START Material to process
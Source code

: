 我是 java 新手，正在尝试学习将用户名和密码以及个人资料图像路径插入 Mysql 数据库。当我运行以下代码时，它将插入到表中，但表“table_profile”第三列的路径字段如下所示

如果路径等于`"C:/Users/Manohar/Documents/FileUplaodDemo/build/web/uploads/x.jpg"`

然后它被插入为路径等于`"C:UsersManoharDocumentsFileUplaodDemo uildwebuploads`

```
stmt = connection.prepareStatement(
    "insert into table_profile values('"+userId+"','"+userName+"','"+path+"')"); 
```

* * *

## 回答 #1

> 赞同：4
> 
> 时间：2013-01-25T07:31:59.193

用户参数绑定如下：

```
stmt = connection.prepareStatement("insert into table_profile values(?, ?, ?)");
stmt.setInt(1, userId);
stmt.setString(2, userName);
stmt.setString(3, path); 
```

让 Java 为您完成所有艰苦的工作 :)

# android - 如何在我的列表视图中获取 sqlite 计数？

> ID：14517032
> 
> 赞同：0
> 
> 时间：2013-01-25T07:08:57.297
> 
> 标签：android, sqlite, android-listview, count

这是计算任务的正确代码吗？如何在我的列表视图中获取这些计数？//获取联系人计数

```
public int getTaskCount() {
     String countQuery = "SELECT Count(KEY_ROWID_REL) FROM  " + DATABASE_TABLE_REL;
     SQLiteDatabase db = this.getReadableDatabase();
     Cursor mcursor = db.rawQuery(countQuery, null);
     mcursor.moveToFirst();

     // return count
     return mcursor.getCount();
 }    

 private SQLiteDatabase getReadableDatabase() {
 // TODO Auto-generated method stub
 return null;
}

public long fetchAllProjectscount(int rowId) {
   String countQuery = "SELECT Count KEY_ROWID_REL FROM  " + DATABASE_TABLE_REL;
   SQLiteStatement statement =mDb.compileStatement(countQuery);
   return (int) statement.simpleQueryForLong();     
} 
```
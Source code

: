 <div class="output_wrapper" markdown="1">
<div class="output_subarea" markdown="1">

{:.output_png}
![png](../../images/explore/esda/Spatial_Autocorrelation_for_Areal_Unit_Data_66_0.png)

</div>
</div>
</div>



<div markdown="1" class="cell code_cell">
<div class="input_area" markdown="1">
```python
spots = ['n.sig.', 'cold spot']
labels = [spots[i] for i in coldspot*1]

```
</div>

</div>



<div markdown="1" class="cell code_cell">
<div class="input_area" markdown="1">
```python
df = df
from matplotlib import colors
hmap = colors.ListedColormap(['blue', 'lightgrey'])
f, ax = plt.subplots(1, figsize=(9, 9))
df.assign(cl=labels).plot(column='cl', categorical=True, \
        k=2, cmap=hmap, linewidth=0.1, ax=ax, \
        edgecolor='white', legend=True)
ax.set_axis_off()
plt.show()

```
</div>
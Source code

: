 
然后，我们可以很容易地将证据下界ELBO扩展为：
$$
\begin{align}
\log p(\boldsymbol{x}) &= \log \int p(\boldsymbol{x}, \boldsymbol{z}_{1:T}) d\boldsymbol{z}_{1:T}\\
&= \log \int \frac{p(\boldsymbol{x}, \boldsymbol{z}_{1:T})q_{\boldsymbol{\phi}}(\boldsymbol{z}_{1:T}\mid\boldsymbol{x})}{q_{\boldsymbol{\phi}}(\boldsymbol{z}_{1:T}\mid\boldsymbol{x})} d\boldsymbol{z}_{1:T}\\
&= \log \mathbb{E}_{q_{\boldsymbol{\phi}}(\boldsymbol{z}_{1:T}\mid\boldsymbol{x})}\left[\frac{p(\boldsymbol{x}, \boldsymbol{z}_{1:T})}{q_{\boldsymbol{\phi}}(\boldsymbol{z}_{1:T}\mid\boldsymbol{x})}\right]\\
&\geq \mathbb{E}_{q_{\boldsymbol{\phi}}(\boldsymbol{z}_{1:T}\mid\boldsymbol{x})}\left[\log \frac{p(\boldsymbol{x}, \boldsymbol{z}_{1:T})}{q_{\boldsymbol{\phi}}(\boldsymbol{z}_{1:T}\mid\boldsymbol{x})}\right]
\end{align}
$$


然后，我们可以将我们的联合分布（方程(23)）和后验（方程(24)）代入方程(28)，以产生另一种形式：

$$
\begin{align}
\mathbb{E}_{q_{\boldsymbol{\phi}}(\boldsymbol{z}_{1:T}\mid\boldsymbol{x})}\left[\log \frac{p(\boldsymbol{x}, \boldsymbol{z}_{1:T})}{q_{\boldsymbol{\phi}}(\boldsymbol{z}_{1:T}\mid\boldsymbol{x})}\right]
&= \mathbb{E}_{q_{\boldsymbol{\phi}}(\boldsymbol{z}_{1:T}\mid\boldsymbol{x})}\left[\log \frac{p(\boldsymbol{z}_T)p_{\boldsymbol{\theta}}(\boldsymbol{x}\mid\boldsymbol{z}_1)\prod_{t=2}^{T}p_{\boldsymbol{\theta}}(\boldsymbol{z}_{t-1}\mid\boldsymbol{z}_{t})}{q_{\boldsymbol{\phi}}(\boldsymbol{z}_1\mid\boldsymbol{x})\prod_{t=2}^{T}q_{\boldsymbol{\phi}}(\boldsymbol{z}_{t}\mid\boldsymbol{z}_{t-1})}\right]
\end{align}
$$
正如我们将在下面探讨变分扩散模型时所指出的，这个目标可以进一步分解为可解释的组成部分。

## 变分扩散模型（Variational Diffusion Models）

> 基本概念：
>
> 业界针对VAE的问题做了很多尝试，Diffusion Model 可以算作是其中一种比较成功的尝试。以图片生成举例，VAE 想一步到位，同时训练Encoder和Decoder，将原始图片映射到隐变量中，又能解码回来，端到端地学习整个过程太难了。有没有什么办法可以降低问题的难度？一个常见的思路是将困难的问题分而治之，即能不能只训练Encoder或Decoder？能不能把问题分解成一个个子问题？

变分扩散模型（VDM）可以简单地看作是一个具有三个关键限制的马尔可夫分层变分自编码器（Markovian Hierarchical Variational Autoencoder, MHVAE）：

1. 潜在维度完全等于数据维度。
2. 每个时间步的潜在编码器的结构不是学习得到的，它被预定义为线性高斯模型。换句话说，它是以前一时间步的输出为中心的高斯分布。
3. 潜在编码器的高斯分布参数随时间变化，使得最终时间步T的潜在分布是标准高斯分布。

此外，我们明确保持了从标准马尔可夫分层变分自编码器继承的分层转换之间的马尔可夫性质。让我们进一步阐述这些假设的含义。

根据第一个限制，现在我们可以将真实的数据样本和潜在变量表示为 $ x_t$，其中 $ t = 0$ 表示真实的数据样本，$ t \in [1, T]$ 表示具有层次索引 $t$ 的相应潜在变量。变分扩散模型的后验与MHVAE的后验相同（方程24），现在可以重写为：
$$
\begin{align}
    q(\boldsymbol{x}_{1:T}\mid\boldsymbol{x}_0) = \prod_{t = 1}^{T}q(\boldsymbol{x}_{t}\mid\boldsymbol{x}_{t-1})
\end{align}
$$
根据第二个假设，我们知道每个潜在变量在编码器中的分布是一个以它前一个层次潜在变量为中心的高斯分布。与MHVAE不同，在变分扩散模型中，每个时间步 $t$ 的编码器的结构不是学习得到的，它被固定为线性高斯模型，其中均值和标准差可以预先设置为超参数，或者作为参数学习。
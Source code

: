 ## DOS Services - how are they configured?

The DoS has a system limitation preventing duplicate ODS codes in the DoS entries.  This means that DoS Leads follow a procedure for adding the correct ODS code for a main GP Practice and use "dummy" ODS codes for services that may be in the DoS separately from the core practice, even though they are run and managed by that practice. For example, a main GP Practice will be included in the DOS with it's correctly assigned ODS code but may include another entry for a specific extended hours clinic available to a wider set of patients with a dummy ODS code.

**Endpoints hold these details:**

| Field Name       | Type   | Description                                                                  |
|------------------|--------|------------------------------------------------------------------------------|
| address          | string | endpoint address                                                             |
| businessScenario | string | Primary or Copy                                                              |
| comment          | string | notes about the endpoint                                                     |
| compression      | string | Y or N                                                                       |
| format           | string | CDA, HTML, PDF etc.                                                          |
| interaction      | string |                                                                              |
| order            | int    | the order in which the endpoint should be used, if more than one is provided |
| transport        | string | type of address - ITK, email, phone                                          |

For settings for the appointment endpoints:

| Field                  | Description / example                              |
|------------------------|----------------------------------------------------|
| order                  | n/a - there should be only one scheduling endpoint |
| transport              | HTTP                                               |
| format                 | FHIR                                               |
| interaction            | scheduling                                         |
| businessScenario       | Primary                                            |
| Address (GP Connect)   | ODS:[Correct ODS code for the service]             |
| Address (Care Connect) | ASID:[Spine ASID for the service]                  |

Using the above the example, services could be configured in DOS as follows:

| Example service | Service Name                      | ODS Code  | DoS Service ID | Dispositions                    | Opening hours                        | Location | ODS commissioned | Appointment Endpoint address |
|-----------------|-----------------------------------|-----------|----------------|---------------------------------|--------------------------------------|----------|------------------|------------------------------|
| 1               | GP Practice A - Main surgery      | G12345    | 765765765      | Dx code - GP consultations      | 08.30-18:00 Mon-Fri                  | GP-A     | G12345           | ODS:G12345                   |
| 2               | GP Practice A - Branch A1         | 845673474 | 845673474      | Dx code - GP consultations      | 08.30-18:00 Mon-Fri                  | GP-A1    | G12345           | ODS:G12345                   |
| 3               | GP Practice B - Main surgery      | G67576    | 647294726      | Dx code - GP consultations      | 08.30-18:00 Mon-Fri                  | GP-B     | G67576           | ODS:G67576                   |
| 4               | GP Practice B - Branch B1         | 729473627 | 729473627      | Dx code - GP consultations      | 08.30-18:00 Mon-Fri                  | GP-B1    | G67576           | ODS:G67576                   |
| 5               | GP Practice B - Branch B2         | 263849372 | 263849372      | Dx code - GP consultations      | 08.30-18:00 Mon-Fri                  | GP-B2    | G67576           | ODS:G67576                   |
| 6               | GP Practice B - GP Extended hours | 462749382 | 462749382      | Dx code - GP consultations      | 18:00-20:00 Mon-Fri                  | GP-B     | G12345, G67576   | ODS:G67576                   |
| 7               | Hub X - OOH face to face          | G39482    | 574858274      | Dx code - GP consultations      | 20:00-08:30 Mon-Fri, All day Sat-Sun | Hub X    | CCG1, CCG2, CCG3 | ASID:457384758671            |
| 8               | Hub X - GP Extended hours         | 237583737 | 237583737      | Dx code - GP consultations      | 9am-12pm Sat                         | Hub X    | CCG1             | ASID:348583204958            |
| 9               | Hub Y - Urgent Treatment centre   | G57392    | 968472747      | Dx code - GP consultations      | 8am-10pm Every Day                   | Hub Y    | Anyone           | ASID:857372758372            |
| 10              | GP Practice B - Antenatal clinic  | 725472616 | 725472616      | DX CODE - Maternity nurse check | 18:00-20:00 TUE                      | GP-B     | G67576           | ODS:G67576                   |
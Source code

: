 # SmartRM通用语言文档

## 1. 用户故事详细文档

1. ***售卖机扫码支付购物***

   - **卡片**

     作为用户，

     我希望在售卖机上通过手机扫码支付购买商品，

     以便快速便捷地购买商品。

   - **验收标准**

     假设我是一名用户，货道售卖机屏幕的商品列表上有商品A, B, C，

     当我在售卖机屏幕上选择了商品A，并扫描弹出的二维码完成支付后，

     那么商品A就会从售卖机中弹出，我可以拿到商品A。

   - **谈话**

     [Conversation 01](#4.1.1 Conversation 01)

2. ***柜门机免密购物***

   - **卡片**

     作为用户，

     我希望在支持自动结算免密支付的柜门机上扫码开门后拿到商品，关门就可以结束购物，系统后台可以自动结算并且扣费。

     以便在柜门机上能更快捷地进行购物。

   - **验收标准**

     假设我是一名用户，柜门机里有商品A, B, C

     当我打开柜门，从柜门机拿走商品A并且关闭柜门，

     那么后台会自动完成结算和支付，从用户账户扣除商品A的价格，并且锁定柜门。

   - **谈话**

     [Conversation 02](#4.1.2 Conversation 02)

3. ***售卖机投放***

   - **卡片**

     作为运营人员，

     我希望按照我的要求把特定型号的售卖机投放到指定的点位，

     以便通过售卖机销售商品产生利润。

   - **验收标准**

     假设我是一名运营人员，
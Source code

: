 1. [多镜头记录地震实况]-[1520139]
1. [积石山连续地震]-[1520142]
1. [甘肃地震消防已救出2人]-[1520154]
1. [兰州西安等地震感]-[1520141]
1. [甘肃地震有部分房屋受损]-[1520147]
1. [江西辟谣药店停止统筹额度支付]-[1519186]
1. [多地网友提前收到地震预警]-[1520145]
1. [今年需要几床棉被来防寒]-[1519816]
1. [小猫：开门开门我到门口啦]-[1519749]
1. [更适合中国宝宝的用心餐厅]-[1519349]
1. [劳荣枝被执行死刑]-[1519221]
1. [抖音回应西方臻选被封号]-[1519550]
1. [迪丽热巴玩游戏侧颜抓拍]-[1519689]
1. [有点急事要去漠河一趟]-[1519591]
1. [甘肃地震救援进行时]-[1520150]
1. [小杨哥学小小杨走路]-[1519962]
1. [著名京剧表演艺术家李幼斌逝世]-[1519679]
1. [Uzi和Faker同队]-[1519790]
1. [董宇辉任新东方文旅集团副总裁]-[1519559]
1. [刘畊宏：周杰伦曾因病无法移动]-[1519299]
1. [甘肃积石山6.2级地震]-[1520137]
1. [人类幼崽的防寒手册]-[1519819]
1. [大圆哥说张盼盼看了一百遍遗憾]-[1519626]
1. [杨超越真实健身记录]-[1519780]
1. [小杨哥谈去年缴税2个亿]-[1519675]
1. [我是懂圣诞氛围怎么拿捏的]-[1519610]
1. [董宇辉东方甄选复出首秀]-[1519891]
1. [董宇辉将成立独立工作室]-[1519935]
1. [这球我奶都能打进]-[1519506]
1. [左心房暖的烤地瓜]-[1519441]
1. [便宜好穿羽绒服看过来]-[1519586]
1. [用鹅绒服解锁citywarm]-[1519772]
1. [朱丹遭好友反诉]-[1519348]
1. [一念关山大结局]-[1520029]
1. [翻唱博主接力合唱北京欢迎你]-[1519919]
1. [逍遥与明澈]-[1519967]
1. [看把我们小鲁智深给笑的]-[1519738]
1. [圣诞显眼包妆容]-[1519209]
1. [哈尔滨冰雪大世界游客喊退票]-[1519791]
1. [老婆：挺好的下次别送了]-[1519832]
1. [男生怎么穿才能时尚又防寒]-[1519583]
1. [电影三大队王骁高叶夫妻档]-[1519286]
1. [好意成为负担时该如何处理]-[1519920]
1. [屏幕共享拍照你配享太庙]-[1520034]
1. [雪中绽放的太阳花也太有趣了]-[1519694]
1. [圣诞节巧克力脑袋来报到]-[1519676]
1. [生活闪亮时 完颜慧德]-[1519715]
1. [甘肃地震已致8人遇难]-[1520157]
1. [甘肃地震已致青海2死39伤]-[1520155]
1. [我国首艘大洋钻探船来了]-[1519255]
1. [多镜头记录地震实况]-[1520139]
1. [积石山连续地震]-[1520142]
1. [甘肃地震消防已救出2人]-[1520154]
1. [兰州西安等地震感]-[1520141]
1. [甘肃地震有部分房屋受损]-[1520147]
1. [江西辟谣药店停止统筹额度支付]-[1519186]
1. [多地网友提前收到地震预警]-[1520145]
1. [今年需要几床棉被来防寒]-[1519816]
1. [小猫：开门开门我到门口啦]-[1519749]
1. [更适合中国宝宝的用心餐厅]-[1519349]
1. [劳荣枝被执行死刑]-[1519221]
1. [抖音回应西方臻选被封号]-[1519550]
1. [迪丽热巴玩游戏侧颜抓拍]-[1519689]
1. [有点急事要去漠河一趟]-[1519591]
END Material to process
Exercise instructions.
Which lines above hold the string "SELECT"? Show each of them.

Task solution.
     String countQuery = "SELECT Count(KEY_ROWID_REL) FROM  " + DATABASE_TABLE_REL;
   String countQuery = "SELECT Count KEY_ROWID_REL FROM  " + DATABASE_TABLE_REL;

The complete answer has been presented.